MY-T study: Symptom-based titration decisions when using testosterone nasal gel, Natesto®

madman

Super Moderator
Abstract

Introduction: Natesto®, testosterone nasal gel (TNG), is a testosterone therapy (TTh) indicated for adult male hypogonadism.1 This study allowed titration decisions to be based on physicians’ assessment of patient symptoms.

Methods: Hypogonadal males on active topical testosterone therapy (TThE) or naive to any form of testosterone therapy (TThN) were treated with 22 mg TNG daily (11 mg twice daily) for 90 days. Titration was determined by the physician at Day 90 wherein the dose was increased to 33 mg daily if symptoms were not properly managed. Total testosterone (TT) levels were collected at Day 90 and 120 and the quantitative Androgen Deficiency in the Aging Male (qADAM) symptom questionnaire was administered on Days 0, 30, 60, 90, and 120.

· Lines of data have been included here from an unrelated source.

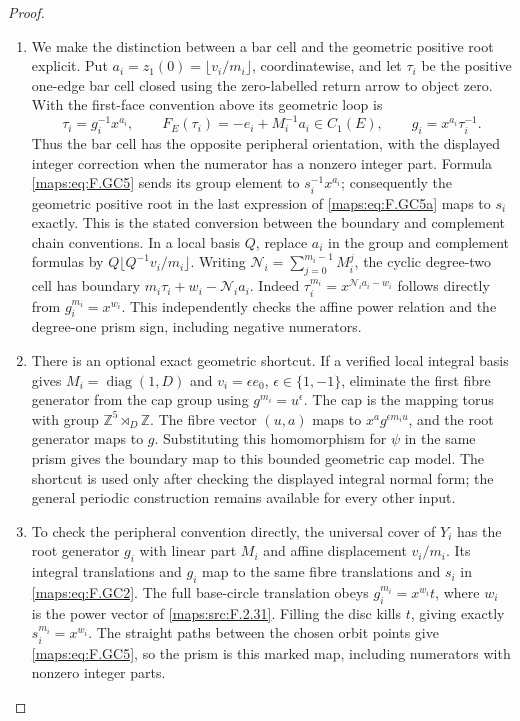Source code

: \begin{proof}
\begin{enumerate}[label=\arabic*.]
\item We make the distinction between a bar cell and the geometric
positive root explicit.  Put
$a_i=z_1(0)=\lfloor v_i/m_i\rfloor$, coordinatewise, and
let $\tau_i$ be the positive one-edge bar cell closed using
the zero-labelled return arrow to object zero.  With the
first-face convention above its geometric loop is
\[
 \tau_i=g_i^{-1}x^{a_i},\qquad
 F_E(\tau_i)=-e_i+M_i^{-1}a_i\in C_1(E),\qquad
 g_i=x^{a_i}\tau_i^{-1}.                                  \tag{F.GC5a}\label{maps:eq:F.GC5a}
\]
Thus the bar cell has the opposite peripheral orientation,
with the displayed integer correction when the numerator
has a nonzero integer part.  Formula \eqref{maps:eq:F.GC5} sends its
group element to $s_i^{-1}x^{a_i}$; consequently the
geometric positive root in the last expression of \eqref{maps:eq:F.GC5a}
maps to $s_i$ exactly.  This is the stated conversion between
the boundary and complement chain conventions.  In a local basis
$Q$, replace $a_i$ in the group and complement formulas by
$Q\lfloor Q^{-1}v_i/m_i\rfloor$.
Writing $\mathcal N_i=\sum_{j=0}^{m_i-1}M_i^j$, the cyclic
degree-two cell has boundary
$m_i\tau_i+w_i-\mathcal N_i a_i$.
Indeed $\tau_i^{m_i}=x^{\mathcal N_i a_i-w_i}$ follows
directly from $g_i^{m_i}=x^{w_i}$.
This independently checks the affine power relation and
the degree-one prism sign, including negative numerators.

\item There is an optional exact geometric shortcut.  If a verified
local integral basis gives $M_i=\operatorname{diag}(1,D)$ and
$v_i=\epsilon e_0$, $\epsilon\in\{1,-1\}$, eliminate the
first fibre generator from the cap group using
$g^{m_i}=u^\epsilon$.  The cap is the mapping torus with
group $\mathbb Z^5\rtimes_D\mathbb Z$.
The fibre vector $(u,a)$ maps to $x^a g^{\epsilon m_i u}$,
and the root generator maps to $g$.  Substituting this
homomorphism for $\psi$ in the same prism gives the boundary
map to this bounded geometric cap model.  The shortcut is
used only after checking the displayed integral normal form;
the general periodic construction remains available for
every other input.

\item To check the peripheral convention directly, the universal
cover of $Y_i$ has the root generator $g_i$ with linear part
$M_i$ and affine displacement $v_i/m_i$.  Its integral
translations and $g_i$ map to the same fibre translations
and $s_i$ in \eqref{maps:eq:F.GC2}.  The full base-circle translation obeys
$g_i^{m_i}=x^{w_i}t$, where $w_i$ is the power vector of
\ref{maps:src:F.2.31}.  Filling the disc kills $t$, giving exactly
$s_i^{m_i}=x^{w_i}$.  The straight paths between the chosen
orbit points give \eqref{maps:eq:F.GC5}, so the prism is this marked map,
including numerators with nonzero integer parts.


\end{enumerate}
\end{proof}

Results: At study endpoint, 77.0% of all patients were in the normal TT range. Mean qADAM scores increased from 30.8 at baseline to 35.5 (6.6) at Day 90. Physician assessments resulted in 37% patients being up-titrated for an additional 30 days, however, qADAM scores did not change significantly at the higher dose.

Conclusions: The majority of patients achieved the normal range of testosterone with TNG when physicians based their titration decision on an assessment of symptoms. Sexual function and energy-related symptoms were predictive of improvements resulting from treatment. These symptoms were the most relevant indicators for physicians in making decisions relating to titration.














Conclusion
Titration based on symptoms was successful in achieving normal levels of TT in 77% of patients. Statistically significant improvements in symptoms were observed for treatment naïve patients, as well as for patients switching from a topical form of testosterone. Interestingly, 63% of patients remained at the starting 22 mg dose, while 37% were up-titrated. Patients who would most likely benefit from an increased dose can be identified based on assessment of libido, energy and strength/endurance, which correlated well with testosterone level improvements and symptom reduction. Symptom-based titration facilitates titration decisions without increased risk to patients. Finally, a significant proportion of patients (61%) in the trial who were either initiated on or switched to TNG reportedly sought to continue treatment with TNG as a medication of choice after completion of the treatment phase, suggesting that overall treatment outcomes with TNG, as well as the requirement for repeat dosing, were acceptable to patients.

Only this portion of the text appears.